2. Resurrection Points (Strange Horizons, August 2014).
- Will be reprinted in The Year’s Best Weird Fiction 2 edited by Kathe Koja & Michael Kelly (series editor). Out in October, 2015 from Undertow Publications (imprint of Chizine)
- Voted one of the top 5 stories of the year in the Strange Horizons 2014 Readers’ Poll.
- Ken Liu called it “a powerful story about faith, love, and remaining moral in a time of evil.” Ellen Datlow called it a “terrific story”. Elizabeth Hand said it was “a gorgeous, chilling new story. . . if you don’t yet know Usman’s work, you will — he’s one of the best and most original voices in weird fiction in many years.”

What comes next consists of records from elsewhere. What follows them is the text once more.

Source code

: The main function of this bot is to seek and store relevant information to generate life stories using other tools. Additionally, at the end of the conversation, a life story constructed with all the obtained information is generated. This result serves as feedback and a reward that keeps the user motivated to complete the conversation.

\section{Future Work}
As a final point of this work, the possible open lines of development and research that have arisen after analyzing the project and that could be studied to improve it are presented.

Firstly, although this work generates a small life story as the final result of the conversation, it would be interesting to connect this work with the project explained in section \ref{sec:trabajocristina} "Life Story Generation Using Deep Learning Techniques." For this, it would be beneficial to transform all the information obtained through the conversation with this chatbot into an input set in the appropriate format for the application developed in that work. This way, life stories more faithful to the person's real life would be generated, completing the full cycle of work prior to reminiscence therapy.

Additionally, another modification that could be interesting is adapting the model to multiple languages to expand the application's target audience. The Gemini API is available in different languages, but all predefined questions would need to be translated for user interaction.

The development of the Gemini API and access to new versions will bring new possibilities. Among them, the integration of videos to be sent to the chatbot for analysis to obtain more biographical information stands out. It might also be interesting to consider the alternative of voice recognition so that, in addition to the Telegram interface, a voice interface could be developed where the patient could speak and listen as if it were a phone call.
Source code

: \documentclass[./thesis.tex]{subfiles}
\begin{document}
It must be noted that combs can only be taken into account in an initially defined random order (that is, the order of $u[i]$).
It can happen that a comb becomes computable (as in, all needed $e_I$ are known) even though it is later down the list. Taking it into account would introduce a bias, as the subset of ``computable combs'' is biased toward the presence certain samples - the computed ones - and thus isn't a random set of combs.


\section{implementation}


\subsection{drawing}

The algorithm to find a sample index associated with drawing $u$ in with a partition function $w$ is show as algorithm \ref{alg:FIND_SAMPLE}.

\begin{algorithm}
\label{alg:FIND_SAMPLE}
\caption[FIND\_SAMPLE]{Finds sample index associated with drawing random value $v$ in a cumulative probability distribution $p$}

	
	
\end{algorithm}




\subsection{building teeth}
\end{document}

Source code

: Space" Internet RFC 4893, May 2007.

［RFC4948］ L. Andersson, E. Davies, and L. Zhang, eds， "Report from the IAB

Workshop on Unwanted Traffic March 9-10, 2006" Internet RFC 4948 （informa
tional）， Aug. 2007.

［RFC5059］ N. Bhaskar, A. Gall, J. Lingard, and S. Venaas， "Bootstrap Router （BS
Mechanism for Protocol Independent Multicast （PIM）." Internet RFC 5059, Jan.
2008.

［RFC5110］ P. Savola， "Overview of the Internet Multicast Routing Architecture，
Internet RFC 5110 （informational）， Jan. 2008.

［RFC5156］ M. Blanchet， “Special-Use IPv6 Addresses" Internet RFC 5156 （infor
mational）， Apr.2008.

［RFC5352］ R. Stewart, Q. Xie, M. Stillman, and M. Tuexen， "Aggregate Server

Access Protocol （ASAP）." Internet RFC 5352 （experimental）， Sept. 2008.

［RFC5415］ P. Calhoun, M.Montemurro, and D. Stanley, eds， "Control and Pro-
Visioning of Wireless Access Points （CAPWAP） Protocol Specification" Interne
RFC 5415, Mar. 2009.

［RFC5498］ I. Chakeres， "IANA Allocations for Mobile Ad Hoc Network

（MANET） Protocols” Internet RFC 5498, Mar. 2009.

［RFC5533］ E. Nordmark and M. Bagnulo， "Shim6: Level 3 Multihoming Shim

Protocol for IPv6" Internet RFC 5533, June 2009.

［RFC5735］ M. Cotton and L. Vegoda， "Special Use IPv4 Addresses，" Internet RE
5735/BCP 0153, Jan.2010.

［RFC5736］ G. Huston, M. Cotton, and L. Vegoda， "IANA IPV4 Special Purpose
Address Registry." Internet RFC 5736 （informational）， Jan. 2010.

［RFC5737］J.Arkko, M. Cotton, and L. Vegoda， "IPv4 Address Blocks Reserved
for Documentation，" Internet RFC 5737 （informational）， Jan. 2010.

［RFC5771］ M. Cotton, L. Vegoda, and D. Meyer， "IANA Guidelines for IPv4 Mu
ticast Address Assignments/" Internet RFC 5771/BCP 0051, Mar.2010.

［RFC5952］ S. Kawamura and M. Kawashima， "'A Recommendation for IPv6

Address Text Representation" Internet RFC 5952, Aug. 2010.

- Tangent Online said it “is a powerful story about self-discovery, disillusion, retribution and the unholy power of faith. . . . A compelling tale and definitely recommended.” The story also made their 2014 Recommended Reading List with two stars. The story was also reviewed favorably by Lois Tilton and The Drunken Odyssey. The latter said the story “handles its examination of both the regenerative and destructive abilities of faith with a supernatural edge, foggy genre lines, and a literary finesse that is a thrill to read.”
- Several writers I admire including Joe Hill, Saladin Ahmad, Jeffrey Ford, Henry Lien, Vandana Singh, Sam J. Miller, Scott Nicolay, Damien Angelica Walters, Richard Bowes, Livia Llewellyn, Sunny Moraine, and Fran Wilde liked it and shared it on their social media.
3. Ishq (Black Static 43, November 2014)
- Reviewed favorably by the excellent critic Des Lewis: “Blown away . . . by this exquisitely heart-wrenching confabulation of disease, sexual and/or sororal betrayal — love unrequited for the living, but requited for the dead . . . the poetic traction of language blending, in its special way, nightmare and reality, as well as the deepest emotions possible . . .”
- Dread Central said it was “a solemn ghost story, steeped in the tradition, history and superstition of Pakistan. . . with a coating of mysticism and emotion. The descriptive prose is very strong, right down to the mouth-watering sweet potato treats offered by the young street vendor and the realisation of the physical setting.”
- Writer Simon Bestwick called it “one of my favorite stories this year”. Andrew Hook said it was “one of my favourite stories this issue. Richly evocative.” Ross Warren said, “My favourite story of the issue. A fully immersive setting and an unsettling premise combined to great effect.”
- Writer James Everington included “Ishq” in his Favorite Short Stories of 2014.
4. “Laal Andhi” (Truth or Dare, October 2014)
- To be podcast at Pseudopod in 2015.
Thanks for reading and have a great 2015.